Mr. Zinni has presented both sides with what is being described as a compromise proposal based on negotiations on implementing a truce first presented last year by the director of the U.S. Central Intelligence Agency George Tenet.
Details of Mr. Zinni's proposal were not released.
The Israelis have been insisting that the Palestinians must crack down on groups involved in the fighting, stop terror attacks and arrest militants as the first steps of a ceasefire.
The Palestinians are demanding that Israel pull its tanks and troops back to positions held before the violence erupted in September 2000, and that they remove roadblocks and a closure that have crippled travel and trade in the West Bank and Gaza Strip.
Israel says if a ceasefire is reached, it will allow Palestinian leader Yasser Arafat to attend an Arab summit later this week in Beirut.
Israeli Prime Minister Ariel Sharon is expected to discuss the current travel ban on Mr. Arafat with top government officials. Israel has refused to allow the Palestinian chairman to leave the territories since last December.

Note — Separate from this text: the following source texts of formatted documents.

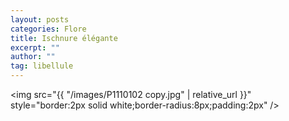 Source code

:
 ```yaml
---
layout: posts
categories: Flore
title: Ischnure élégante
excerpt: ""
author: ""
tag: libellule
---
```

<img src="{{ "/images/P1110102 copy.jpg" | relative_url }}" style="border:2px solid white;border-radius:8px;padding:2px" />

Mr. Arafat is reportedly seeking assurances that if he attends the summit, Israel will allow him to return to the West Bank. Mr. Sharon has suggested he may not allow Mr. Arafat to return if the violence continues or if the Palestinian leader makes an inflammatory speech at the summit.
Arab leaders are scheduled to discuss a proposal by Saudi Arabia that offers an end to the Arab-Israeli conflict, if Israel withdraws from territories it captured in the 1967 Middle East war.
In new violence Monday, Palestinians say a man was killed when Israeli forces entered the Rafah refugee camp in the Gaza Strip near the border with Egypt. The Israeli military says soldiers were looking for tunnels used for smuggling weapons across the border and returned fire when Palestinians attacked with a bomb, grenades and gunfire.
Meanwhile, The Washington Post is reporting that the Israeli army is preparing for a "comprehensive military confrontation" with the Palestinians if current cease-fire talks fail to halt the bloodshed.